Em julho de 2020, o juiz Mário de Paula Franco Júnior, da 12ª Vara da Justiça Federal em Minas Gerais, que concentrou as ações, determinou o pagamento integral de indenizações, com valores entre R$ 23.980 e R$ 94.585, a 11 grupos profissionais e de trabalhadores ligados à Comissão de Atingidos de Baixo Guandu (ES) e à Comissão de Atingidos de Nanuque (MG). Muitos das pessoas atingidas que participaram da segunda audiência pública do CNJ para discutir uma solução manifestaram preocupação em relação ao futuro das famílias que receberam a indenização em troca de abandonar o processo contra as mineradoras.

Indenizações

A pescadora Eliana Conceição de Sena Natalli afirma que foi uma das pessoas que se viu forçada a aceitar a indenização, após passar seis anos endividada e impossibilitada de trabalhar. “Não tive opção. Eu fui uma pessoa dessas, abri mão do meu presente e meu futuro. E o amanhã? Como vai saber? O atingido terá de abrir mão do seu futuro, mas a lama do rio está lá agora. Pedimos misericórdia aos órgãos públicos. É angustiante.”

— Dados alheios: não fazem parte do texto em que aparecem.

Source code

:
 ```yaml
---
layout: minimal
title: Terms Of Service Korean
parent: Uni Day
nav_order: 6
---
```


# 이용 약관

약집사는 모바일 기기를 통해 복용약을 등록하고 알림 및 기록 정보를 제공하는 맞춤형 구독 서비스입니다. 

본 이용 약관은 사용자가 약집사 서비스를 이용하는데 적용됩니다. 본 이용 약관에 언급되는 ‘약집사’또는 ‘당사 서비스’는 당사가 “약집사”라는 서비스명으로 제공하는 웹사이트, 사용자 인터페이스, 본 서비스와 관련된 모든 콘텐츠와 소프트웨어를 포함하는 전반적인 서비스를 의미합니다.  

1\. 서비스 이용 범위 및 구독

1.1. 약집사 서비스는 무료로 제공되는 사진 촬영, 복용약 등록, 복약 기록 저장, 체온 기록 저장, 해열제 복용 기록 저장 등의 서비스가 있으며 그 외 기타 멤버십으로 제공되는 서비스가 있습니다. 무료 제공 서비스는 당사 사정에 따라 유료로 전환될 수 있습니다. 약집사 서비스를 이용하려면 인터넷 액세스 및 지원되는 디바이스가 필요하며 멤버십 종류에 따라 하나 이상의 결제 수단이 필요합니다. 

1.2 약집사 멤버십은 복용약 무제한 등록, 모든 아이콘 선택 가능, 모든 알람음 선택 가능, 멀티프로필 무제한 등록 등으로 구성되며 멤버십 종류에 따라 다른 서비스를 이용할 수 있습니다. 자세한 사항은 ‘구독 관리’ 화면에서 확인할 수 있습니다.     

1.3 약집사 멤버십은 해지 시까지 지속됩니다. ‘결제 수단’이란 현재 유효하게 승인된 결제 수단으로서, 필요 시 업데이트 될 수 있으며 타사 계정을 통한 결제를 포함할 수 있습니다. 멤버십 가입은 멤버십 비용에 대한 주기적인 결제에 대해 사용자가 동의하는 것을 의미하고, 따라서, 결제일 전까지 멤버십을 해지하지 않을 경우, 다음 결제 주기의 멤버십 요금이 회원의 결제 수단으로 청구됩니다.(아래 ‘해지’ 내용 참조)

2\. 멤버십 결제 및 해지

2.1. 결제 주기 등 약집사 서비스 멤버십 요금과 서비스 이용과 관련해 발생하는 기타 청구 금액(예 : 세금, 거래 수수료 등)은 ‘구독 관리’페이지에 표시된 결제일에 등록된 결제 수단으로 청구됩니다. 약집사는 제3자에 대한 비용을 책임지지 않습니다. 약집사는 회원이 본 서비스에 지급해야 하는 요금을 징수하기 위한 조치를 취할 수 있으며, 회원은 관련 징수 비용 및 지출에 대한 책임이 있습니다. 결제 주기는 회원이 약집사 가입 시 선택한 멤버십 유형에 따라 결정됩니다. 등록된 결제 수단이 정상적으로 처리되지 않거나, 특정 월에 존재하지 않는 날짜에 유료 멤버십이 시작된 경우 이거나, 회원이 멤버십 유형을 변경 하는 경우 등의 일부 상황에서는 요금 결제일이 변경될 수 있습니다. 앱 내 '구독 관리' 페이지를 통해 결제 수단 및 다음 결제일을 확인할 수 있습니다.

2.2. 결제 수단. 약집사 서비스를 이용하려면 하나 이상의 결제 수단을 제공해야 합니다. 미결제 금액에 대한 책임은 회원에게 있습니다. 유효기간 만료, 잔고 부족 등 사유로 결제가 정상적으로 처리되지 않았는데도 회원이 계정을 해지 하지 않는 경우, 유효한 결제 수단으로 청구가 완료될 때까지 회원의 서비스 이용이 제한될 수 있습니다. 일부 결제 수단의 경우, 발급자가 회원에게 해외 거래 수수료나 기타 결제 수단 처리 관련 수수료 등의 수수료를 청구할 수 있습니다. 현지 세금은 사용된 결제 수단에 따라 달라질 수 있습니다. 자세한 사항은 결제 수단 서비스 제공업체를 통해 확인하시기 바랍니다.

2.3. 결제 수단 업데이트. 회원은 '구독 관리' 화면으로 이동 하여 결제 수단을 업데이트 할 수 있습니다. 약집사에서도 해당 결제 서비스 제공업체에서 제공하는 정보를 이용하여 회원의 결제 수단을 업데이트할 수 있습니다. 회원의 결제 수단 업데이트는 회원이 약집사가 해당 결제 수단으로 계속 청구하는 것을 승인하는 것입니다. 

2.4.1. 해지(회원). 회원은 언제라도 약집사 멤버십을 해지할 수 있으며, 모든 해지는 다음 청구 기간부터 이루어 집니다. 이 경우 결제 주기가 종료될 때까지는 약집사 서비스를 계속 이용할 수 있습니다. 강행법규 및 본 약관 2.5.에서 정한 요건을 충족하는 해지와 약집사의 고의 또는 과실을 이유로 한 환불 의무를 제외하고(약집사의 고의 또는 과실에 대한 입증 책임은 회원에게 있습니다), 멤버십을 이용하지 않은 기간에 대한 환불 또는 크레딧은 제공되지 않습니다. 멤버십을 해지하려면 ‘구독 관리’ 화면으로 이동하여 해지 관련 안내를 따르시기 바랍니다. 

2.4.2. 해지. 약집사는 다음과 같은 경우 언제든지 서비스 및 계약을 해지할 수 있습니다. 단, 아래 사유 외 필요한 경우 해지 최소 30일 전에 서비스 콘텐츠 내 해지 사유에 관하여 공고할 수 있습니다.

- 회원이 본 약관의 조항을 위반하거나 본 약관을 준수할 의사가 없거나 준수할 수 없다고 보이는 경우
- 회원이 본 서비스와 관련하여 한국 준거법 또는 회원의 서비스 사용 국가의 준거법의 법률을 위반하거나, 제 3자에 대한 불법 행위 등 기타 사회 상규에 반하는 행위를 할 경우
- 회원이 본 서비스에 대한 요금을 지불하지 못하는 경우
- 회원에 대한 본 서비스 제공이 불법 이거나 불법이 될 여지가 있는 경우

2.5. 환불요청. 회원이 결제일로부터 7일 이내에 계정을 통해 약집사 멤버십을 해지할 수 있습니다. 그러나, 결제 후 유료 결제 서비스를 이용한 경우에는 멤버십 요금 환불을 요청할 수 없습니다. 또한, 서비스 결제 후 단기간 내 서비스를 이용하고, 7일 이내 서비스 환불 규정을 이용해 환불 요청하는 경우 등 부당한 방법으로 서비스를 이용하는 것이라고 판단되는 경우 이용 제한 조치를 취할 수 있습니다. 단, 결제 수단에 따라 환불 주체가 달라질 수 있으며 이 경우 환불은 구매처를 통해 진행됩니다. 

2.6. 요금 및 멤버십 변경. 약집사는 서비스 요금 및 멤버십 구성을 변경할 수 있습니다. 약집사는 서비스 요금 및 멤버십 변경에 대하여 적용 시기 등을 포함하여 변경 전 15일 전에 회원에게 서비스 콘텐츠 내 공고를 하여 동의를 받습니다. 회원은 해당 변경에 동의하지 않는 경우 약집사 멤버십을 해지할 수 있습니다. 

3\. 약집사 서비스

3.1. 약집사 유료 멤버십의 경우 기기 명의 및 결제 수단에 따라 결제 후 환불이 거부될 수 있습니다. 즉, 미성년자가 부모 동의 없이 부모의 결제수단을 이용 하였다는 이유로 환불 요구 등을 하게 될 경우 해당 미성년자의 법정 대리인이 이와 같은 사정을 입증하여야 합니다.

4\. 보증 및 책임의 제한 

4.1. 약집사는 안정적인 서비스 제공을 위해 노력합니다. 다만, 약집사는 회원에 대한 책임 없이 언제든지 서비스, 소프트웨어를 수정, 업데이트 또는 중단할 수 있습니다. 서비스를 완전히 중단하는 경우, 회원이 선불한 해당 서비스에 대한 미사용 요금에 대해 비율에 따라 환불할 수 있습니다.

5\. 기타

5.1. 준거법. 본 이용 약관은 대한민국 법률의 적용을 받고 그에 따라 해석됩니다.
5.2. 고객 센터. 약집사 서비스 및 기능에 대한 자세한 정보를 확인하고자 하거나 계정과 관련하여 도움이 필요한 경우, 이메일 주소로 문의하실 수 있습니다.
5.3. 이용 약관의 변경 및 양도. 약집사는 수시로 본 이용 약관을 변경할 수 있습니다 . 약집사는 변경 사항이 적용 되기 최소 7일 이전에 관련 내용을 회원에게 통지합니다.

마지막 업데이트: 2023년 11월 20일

O fórum em que se realiza a negociação coletiva é o Observatório Nacional sobre Questões Ambientais, Econômicas e Sociais de Alta Complexidade e Grande Impacto e Repercussão, criado pelo CNJ e pelo Conselho Nacional do Ministério Público (CNMP) em 2019. O encontro dessa quarta-feira (6/10) foi o segundo de uma série de três audiências públicas que o CNJ está promovendo, por videoconferência, para ouvir as pessoas atingidas, especialistas, representantes da sociedade civil e autoridades públicas.